PROBLEM TO SOLVE |
Provide the number of lines in the records that hold the string "pmlr", without any other words.

Collected data entries |
_ _ _ _ _

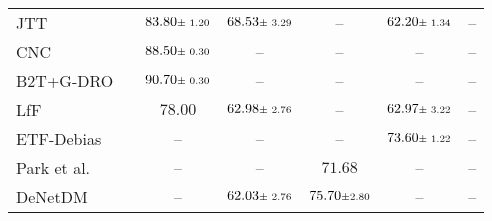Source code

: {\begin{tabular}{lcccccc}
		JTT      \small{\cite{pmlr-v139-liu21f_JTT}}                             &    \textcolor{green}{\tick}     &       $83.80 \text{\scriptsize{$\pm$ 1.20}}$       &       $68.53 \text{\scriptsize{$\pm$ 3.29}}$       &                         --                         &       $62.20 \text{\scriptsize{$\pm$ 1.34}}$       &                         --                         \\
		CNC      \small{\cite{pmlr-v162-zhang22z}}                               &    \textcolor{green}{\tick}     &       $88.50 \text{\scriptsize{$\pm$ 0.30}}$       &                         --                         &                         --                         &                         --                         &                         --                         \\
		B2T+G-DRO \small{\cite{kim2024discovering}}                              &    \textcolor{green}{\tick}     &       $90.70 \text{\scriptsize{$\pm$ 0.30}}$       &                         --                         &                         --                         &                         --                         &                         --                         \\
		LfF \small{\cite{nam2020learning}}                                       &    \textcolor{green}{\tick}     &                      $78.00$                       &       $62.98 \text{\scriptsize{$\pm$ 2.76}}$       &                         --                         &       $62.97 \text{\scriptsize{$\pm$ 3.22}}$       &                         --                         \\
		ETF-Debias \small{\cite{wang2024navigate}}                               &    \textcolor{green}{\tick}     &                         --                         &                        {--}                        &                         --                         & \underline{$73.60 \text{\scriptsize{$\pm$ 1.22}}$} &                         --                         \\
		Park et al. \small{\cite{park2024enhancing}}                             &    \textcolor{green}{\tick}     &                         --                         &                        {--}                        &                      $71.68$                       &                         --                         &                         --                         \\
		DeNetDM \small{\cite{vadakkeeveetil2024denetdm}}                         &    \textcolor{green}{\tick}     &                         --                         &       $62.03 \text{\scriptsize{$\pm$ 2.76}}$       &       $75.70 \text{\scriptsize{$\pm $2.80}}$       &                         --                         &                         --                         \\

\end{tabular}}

_ _ _ _ _

YOUR SOLUTION |
2